On December 3, 2013, Secretary of Education Arne Duncan announced yet again that American students were doing terribly when tested, in comparison to students in sixty-one other countries and a few cities like Shanghai and Hong Kong. Duncan presided over the release of the latest international assessment of student performance in reading, science, and mathematics (called the Program for International Student Assessment, or PISA), and Shanghai led the nations of the world in all three categories.

Duncan and other policymakers professed shock and anguish at the results, according to which American students were average at best, nowhere near the top. Duncan said that Americans had to face the brutal fact that the performance of our students was “mediocre” and that our schools were trapped in “educational stagnation.”

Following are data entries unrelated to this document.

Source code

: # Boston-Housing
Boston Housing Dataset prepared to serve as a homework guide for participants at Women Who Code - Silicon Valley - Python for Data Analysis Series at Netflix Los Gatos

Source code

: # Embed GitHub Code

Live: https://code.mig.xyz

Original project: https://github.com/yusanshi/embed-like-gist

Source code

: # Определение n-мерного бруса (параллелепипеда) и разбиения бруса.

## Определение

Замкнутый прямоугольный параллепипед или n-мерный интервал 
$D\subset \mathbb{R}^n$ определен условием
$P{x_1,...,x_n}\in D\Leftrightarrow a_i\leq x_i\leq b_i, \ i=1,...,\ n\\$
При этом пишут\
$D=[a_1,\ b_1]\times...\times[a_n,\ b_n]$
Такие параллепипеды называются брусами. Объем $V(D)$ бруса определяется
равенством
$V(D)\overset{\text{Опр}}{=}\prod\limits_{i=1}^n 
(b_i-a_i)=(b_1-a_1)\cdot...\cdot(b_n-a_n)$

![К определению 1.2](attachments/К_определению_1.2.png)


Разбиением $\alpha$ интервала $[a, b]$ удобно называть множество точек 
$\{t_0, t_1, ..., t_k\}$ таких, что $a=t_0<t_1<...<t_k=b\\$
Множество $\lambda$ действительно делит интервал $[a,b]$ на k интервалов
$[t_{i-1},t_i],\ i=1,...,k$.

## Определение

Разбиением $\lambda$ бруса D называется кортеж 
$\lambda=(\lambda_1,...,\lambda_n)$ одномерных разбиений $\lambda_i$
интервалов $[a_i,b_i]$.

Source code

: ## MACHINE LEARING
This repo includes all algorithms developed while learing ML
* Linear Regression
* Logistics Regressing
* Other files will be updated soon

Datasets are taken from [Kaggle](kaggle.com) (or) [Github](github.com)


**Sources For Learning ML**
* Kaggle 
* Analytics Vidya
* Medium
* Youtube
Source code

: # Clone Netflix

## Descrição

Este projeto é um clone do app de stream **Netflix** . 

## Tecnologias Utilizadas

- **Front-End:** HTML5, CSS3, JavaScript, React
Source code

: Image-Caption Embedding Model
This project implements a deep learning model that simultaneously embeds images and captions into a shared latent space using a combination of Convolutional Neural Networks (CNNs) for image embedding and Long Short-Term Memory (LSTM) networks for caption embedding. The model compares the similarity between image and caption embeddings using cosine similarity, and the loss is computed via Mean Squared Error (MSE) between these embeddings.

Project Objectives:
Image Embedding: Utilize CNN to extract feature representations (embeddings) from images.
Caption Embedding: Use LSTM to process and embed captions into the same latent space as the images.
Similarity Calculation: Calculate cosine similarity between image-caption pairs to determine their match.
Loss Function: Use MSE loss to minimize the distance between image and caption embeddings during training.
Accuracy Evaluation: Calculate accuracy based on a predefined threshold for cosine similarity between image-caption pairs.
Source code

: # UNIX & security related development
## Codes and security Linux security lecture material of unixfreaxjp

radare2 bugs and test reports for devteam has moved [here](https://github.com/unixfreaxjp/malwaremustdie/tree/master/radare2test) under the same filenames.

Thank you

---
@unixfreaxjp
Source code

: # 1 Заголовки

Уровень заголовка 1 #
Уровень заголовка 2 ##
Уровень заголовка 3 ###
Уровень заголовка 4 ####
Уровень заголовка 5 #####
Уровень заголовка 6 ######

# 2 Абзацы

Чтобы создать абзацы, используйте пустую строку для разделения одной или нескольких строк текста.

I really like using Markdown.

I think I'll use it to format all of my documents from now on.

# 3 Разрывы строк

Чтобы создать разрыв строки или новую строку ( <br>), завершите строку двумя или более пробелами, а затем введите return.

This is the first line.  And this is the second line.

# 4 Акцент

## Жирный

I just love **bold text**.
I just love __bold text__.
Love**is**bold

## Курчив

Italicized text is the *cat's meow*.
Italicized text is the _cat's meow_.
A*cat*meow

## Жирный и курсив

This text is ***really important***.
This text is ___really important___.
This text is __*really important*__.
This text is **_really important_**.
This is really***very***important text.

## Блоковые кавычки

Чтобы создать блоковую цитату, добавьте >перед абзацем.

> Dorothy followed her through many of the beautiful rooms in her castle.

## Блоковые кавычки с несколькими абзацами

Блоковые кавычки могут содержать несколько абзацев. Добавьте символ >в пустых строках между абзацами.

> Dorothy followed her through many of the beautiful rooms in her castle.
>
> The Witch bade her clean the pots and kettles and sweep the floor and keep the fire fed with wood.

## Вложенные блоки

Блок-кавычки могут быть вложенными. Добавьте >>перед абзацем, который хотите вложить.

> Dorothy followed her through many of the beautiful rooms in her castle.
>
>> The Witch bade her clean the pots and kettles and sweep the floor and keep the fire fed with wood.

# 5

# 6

He had used virtually the same rhetoric in 2010, when the previous PISA results were released. Despite the Bush administration’s No Child Left Behind (NCLB) law, which mandated that every child in every school in grades 3–8 would be proficient in math and reading by 2014, and despite the Obama administration’s $4.35 billion Race to the Top program, the scores of American fifteen-year-old students on these international tests were nearly unchanged since 2000. Both NCLB and Race to the Top assumed that a steady diet of testing and accountability, of carrots for high scores and sticks for low scores, would provide an incentive for students and teachers to try harder and get higher test scores. But clearly, this strategy was not working. In his public remarks, however, Duncan could not admit that carrots and sticks don’t produce better education or even higher test scores. Instead, he blamed teachers and parents for failing to have high expectations.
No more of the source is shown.